Mr Del Monte said the coroner’s ruling that Article 2 of the European Convention on Human Rights was not engaged was crucial. Article 2 engagement relates to the state’s responsibility to keep anyone under its care or control safe, and leads to a wider investigation by coroners at inquests.

Mr Del Monte said: “The fact that we do not hold privately run care homes to the same standard as prisons or hospitals – where Article 2 is always engaged – is deeply concerning to me.”

Failed Health Care System

Deborah Coles, Director of INQUEST a charity that supports bereaved families including Thomas’ family, said: “Thomas’ death is being dismissed as ‘natural causes’ is shocking when the family had raised a series of safeguarding concerns and that staff responsible for his care lacked training. Not to mention the many unanswered questions about the poor history of care and failings that were not allowed to be a part of the inquest.

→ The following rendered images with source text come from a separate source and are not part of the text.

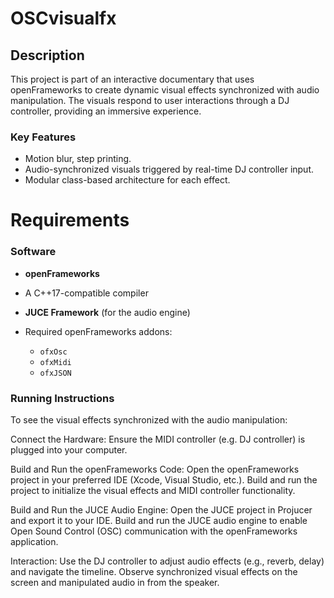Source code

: # OSCvisualfx

## Description
This project is part of an interactive documentary that uses openFrameworks to create dynamic visual effects synchronized with audio manipulation. The visuals respond to user interactions through a DJ controller, providing an immersive experience.

### Key Features
- Motion blur, step printing.
- Audio-synchronized visuals triggered by real-time DJ controller input.
- Modular class-based architecture for each effect.

# Requirements
### Software
- **openFrameworks** 
- A C++17-compatible compiler
- **JUCE Framework** (for the audio engine)

- Required openFrameworks addons:
  - `ofxOsc`
  - `ofxMidi` 
  - `ofxJSON` 
  
### Running Instructions

To see the visual effects synchronized with the audio manipulation:

Connect the Hardware:
Ensure the MIDI controller (e.g. DJ controller) is plugged into your computer.

Build and Run the openFrameworks Code:
Open the openFrameworks project in your preferred IDE (Xcode, Visual Studio, etc.).
Build and run the project to initialize the visual effects and MIDI controller functionality.

Build and Run the JUCE Audio Engine:
Open the JUCE project in Projucer and export it to your IDE.
Build and run the JUCE audio engine to enable Open Sound Control (OSC) communication with the openFrameworks application.

Interaction:
Use the DJ controller to adjust audio effects (e.g., reverb, delay) and navigate the timeline.
Observe synchronized visual effects on the screen and manipulated audio in from the speaker.

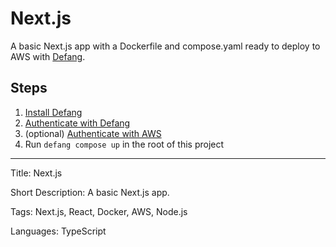 # Next.js

A basic Next.js app with a Dockerfile and compose.yaml ready to deploy to AWS with [Defang](https://defang.io).

## Steps

1. [Install Defang](https://docs.defang.io/docs/getting-started/installing)
2. [Authenticate with Defang](https://docs.defang.io/docs/getting-started/authenticating)
3. (optional) [Authenticate with AWS](https://docs.aws.amazon.com/cli/latest/userguide/cli-chap-configure.html)
4. Run `defang compose up` in the root of this project

---

Title: Next.js

Short Description: A basic Next.js app.

Tags: Next.js, React, Docker, AWS, Node.js

Languages: TypeScript
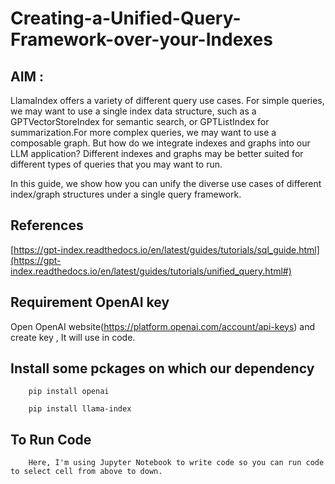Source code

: # Creating-a-Unified-Query-Framework-over-your-Indexes
## AIM : 
LlamaIndex offers a variety of different query use cases. For simple queries, we may want to use a single index data structure, such as a GPTVectorStoreIndex for semantic search, or GPTListIndex for summarization.For more complex queries, we may want to use a composable graph. But how do we integrate indexes and graphs into our LLM application? Different indexes and graphs may be better suited for different types of queries that you may want to run.

In this guide, we show how you can unify the diverse use cases of different index/graph structures under a single query framework.

## References
  [https://gpt-index.readthedocs.io/en/latest/guides/tutorials/sql_guide.html](https://gpt-index.readthedocs.io/en/latest/guides/tutorials/unified_query.html#)

## Requirement OpenAI key
Open OpenAI website(https://platform.openai.com/account/api-keys) and create key , It will use in code.

## Install some pckages on which our dependency

        pip install openai

        pip install llama-index 
 
## To Run Code 
        Here, I'm using Jupyter Notebook to write code so you can run code to select cell from above to down.
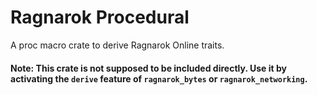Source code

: # Ragnarok Procedural

A proc macro crate to derive Ragnarok Online traits.

#### Note: This crate is not supposed to be included directly. Use it by activating the `derive` feature of `ragnarok_bytes` or `ragnarok_networking`.
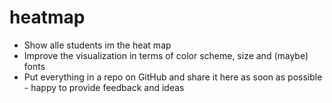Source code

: # heatmap

- Show alle students im the heat map
- Improve the visualization in terms of color scheme, size and (maybe) fonts
- Put everything in a repo on GitHub and share it here as soon as possible - happy to provide feedback and ideas
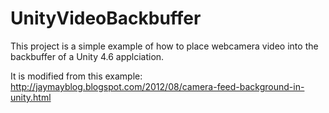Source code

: # UnityVideoBackbuffer

This project is a simple example of how to place webcamera video into the backbuffer of a Unity 4.6 applciation.

It is modified from this example:  http://jaymayblog.blogspot.com/2012/08/camera-feed-background-in-unity.html

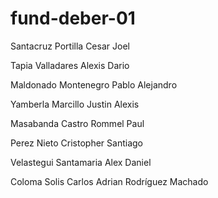 # fund-deber-01
Santacruz Portilla Cesar Joel

Tapia Valladares Alexis Dario

Maldonado Montenegro Pablo Alejandro

Yamberla Marcillo Justin Alexis

Masabanda Castro Rommel Paul

Perez Nieto Cristopher Santiago

Velastegui Santamaria Alex Daniel

Coloma Solis Carlos Adrian
Rodríguez  Machado 

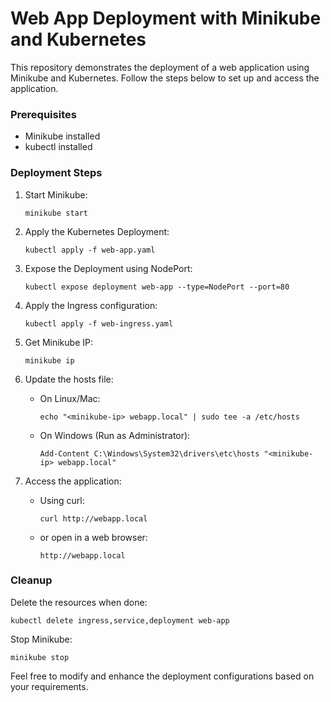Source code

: # Web App Deployment with Minikube and Kubernetes

This repository demonstrates the deployment of a web application using Minikube and Kubernetes. Follow the steps below to set up and access the application.

### Prerequisites

- Minikube installed
- kubectl installed

### Deployment Steps

1. Start Minikube:
        
    `minikube start`
    
2. Apply the Kubernetes Deployment:
        
    `kubectl apply -f web-app.yaml`
    
3. Expose the Deployment using NodePort:
        
    `kubectl expose deployment web-app --type=NodePort --port=80`
    
4. Apply the Ingress configuration:
        
    `kubectl apply -f web-ingress.yaml`
    
5. Get Minikube IP:
        
    `minikube ip`
    
6. Update the hosts file:
    
    - On Linux/Mac:
                
        `echo "<minikube-ip> webapp.local" | sudo tee -a /etc/hosts`
        
    - On Windows (Run as Administrator):
                
        `Add-Content C:\Windows\System32\drivers\etc\hosts "<minikube-ip> webapp.local"`
        
7. Access the application:
    
    - Using curl:
                
        `curl http://webapp.local`
        
    - or open in a web browser:
                
        `http://webapp.local`
        

### Cleanup

Delete the resources when done:

`kubectl delete ingress,service,deployment web-app`

Stop Minikube:

`minikube stop`

Feel free to modify and enhance the deployment configurations based on your requirements.
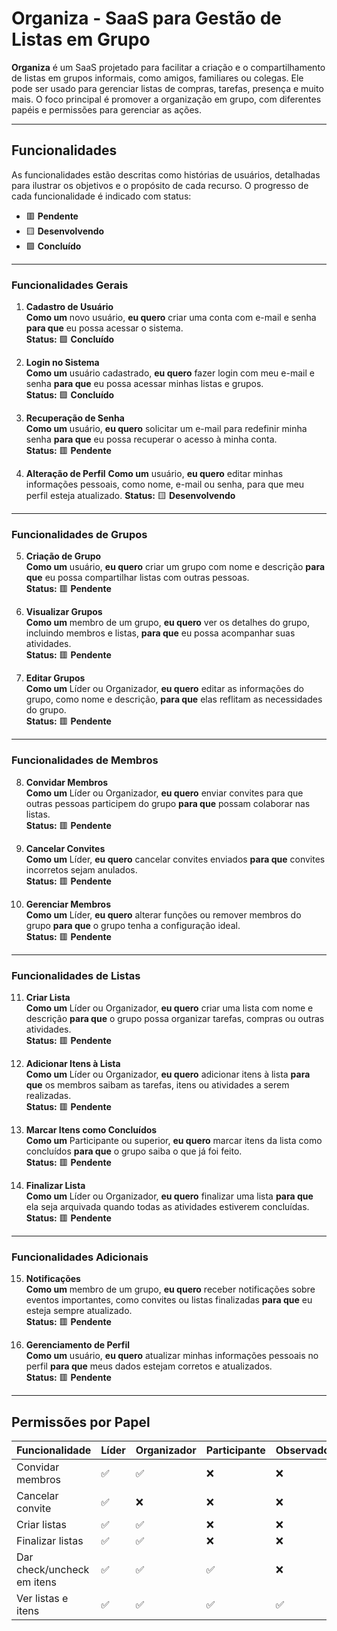 # Organiza - SaaS para Gestão de Listas em Grupo

**Organiza** é um SaaS projetado para facilitar a criação e o compartilhamento de listas em grupos informais, como amigos, familiares ou colegas. Ele pode ser usado para gerenciar listas de compras, tarefas, presença e muito mais. O foco principal é promover a organização em grupo, com diferentes papéis e permissões para gerenciar as ações.

---

## Funcionalidades

As funcionalidades estão descritas como histórias de usuários, detalhadas para ilustrar os objetivos e o propósito de cada recurso. O progresso de cada funcionalidade é indicado com status:

- 🟥 **Pendente**
- 🟨 **Desenvolvendo**
- 🟩 **Concluído**

---

### Funcionalidades Gerais

1. **Cadastro de Usuário**  
   **Como um** novo usuário, **eu quero** criar uma conta com e-mail e senha **para que** eu possa acessar o sistema.  
   **Status:** 🟩 **Concluído**

2. **Login no Sistema**  
   **Como um** usuário cadastrado, **eu quero** fazer login com meu e-mail e senha **para que** eu possa acessar minhas listas e grupos.  
   **Status:** 🟩 **Concluído**

3. **Recuperação de Senha**  
   **Como um** usuário, **eu quero** solicitar um e-mail para redefinir minha senha **para que** eu possa recuperar o acesso à minha conta.  
   **Status:** 🟥 **Pendente**

4. **Alteração de Perfil**
   **Como um** usuário, **eu quero** editar minhas informações pessoais, como nome, e-mail ou senha, para que meu perfil esteja atualizado.
   **Status:** 🟨 **Desenvolvendo**

---

### Funcionalidades de Grupos

5. **Criação de Grupo**  
   **Como um** usuário, **eu quero** criar um grupo com nome e descrição **para que** eu possa compartilhar listas com outras pessoas.  
   **Status:** 🟥 **Pendente**

6. **Visualizar Grupos**  
   **Como um** membro de um grupo, **eu quero** ver os detalhes do grupo, incluindo membros e listas, **para que** eu possa acompanhar suas atividades.  
   **Status:** 🟥 **Pendente**

7. **Editar Grupos**  
   **Como um** Líder ou Organizador, **eu quero** editar as informações do grupo, como nome e descrição, **para que** elas reflitam as necessidades do grupo.  
   **Status:** 🟥 **Pendente**

---

### Funcionalidades de Membros

8. **Convidar Membros**  
   **Como um** Líder ou Organizador, **eu quero** enviar convites para que outras pessoas participem do grupo **para que** possam colaborar nas listas.  
   **Status:** 🟥 **Pendente**

9. **Cancelar Convites**  
   **Como um** Líder, **eu quero** cancelar convites enviados **para que** convites incorretos sejam anulados.  
   **Status:** 🟥 **Pendente**

10. **Gerenciar Membros**  
   **Como um** Líder, **eu quero** alterar funções ou remover membros do grupo **para que** o grupo tenha a configuração ideal.  
   **Status:** 🟥 **Pendente**

---

### Funcionalidades de Listas

11. **Criar Lista**  
    **Como um** Líder ou Organizador, **eu quero** criar uma lista com nome e descrição **para que** o grupo possa organizar tarefas, compras ou outras atividades.  
    **Status:** 🟥 **Pendente**

12. **Adicionar Itens à Lista**  
    **Como um** Líder ou Organizador, **eu quero** adicionar itens à lista **para que** os membros saibam as tarefas, itens ou atividades a serem realizadas.  
    **Status:** 🟥 **Pendente**

13. **Marcar Itens como Concluídos**  
    **Como um** Participante ou superior, **eu quero** marcar itens da lista como concluídos **para que** o grupo saiba o que já foi feito.  
    **Status:** 🟥 **Pendente**

14. **Finalizar Lista**  
    **Como um** Líder ou Organizador, **eu quero** finalizar uma lista **para que** ela seja arquivada quando todas as atividades estiverem concluídas.  
    **Status:** 🟥 **Pendente**

---

### Funcionalidades Adicionais

15. **Notificações**  
    **Como um** membro de um grupo, **eu quero** receber notificações sobre eventos importantes, como convites ou listas finalizadas **para que** eu esteja sempre atualizado.  
    **Status:** 🟥 **Pendente**

16. **Gerenciamento de Perfil**  
    **Como um** usuário, **eu quero** atualizar minhas informações pessoais no perfil **para que** meus dados estejam corretos e atualizados.  
    **Status:** 🟥 **Pendente**

---

## Permissões por Papel

| Funcionalidade                     | Líder | Organizador | Participante | Observador |
|------------------------------------|-------|-------------|--------------|------------|
| Convidar membros                   | ✅    | ✅          | ❌           | ❌         |
| Cancelar convite                   | ✅    | ❌          | ❌           | ❌         |
| Criar listas                       | ✅    | ✅          | ❌           | ❌         |
| Finalizar listas                   | ✅    | ✅          | ❌           | ❌         |
| Dar check/uncheck em itens         | ✅    | ✅          | ✅           | ❌         |
| Ver listas e itens                 | ✅    | ✅          | ✅           | ✅         |
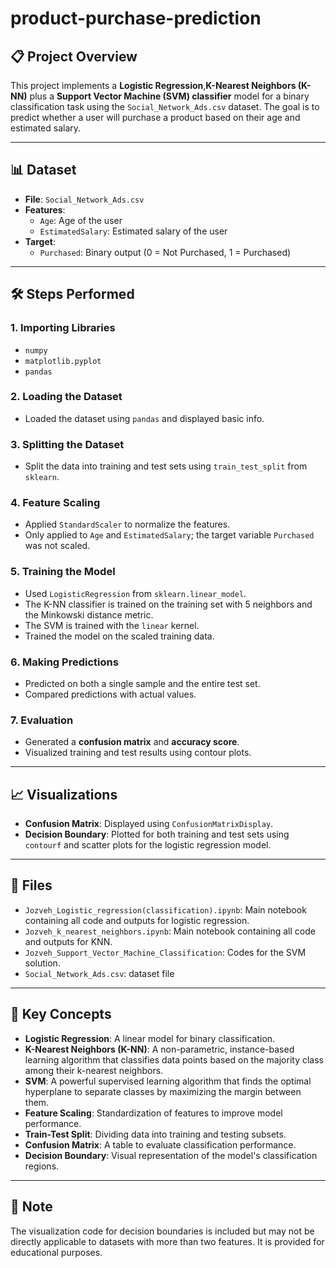 # product-purchase-prediction

## 📋 Project Overview
This project implements a **Logistic Regression**,**K-Nearest Neighbors (K-NN)** plus a **Support Vector Machine (SVM) classifier** model for a binary classification task using the `Social_Network_Ads.csv` dataset. The goal is to predict whether a user will purchase a product based on their age and estimated salary.

---

## 📊 Dataset
- **File**: `Social_Network_Ads.csv`
- **Features**:
  - `Age`: Age of the user
  - `EstimatedSalary`: Estimated salary of the user
- **Target**:
  - `Purchased`: Binary output (0 = Not Purchased, 1 = Purchased)

---

## 🛠️ Steps Performed

### 1. Importing Libraries
- `numpy`
- `matplotlib.pyplot`
- `pandas`

### 2. Loading the Dataset
- Loaded the dataset using `pandas` and displayed basic info.

### 3. Splitting the Dataset
- Split the data into training and test sets using `train_test_split` from `sklearn`.

### 4. Feature Scaling
- Applied `StandardScaler` to normalize the features.
- Only applied to `Age` and `EstimatedSalary`; the target variable `Purchased` was not scaled.

### 5. Training the Model
- Used `LogisticRegression` from `sklearn.linear_model`.
- The K-NN classifier is trained on the training set with 5 neighbors and the Minkowski distance metric.
- The SVM is trained with the `linear` kernel.
- Trained the model on the scaled training data.

### 6. Making Predictions
- Predicted on both a single sample and the entire test set.
- Compared predictions with actual values.

### 7. Evaluation
- Generated a **confusion matrix** and **accuracy score**.
- Visualized training and test results using contour plots.

---

## 📈 Visualizations
- **Confusion Matrix**: Displayed using `ConfusionMatrixDisplay`.
- **Decision Boundary**: Plotted for both training and test sets using `contourf` and scatter plots for the logistic regression model.

---

## 📁 Files
- `Jozveh_Logistic_regression(classification).ipynb`: Main notebook containing all code and outputs for logistic regression.
- `Jozveh_k_nearest_neighbors.ipynb`: Main notebook containing all code and outputs for KNN.
- `Jozveh_Support_Vector_Machine_Classification`: Codes for the SVM solution.
- `Social_Network_Ads.csv`: dataset file

---

## 🧠 Key Concepts
- **Logistic Regression**: A linear model for binary classification.
- **K-Nearest Neighbors (K-NN)**: A non-parametric, instance-based learning algorithm that classifies data points based on the majority class among their k-nearest neighbors.
- **SVM**: A powerful supervised learning algorithm that finds the optimal hyperplane to separate classes by maximizing the margin between them.
- **Feature Scaling**: Standardization of features to improve model performance.
- **Train-Test Split**: Dividing data into training and testing subsets.
- **Confusion Matrix**: A table to evaluate classification performance.
- **Decision Boundary**: Visual representation of the model's classification regions.

---

## 📌 Note
The visualization code for decision boundaries is included but may not be directly applicable to datasets with more than two features. It is provided for educational purposes.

Paula fought for her son in life and the system failed him. It has failed this family again by not delivering the scrutiny needed. Currently, inquest and investigation systems are failing to consistently and effectively shine a light on issues leading to the widespread premature and unexpected deaths of people with learning disabilities.

We need clearer guidance for coroners on when Article 2 can be engaged in these cases, to enable a more in-depth inquest, alongside decent investigations with the involvement of bereaved families, in order to build national oversight and encourage much needed policy and cultural change.”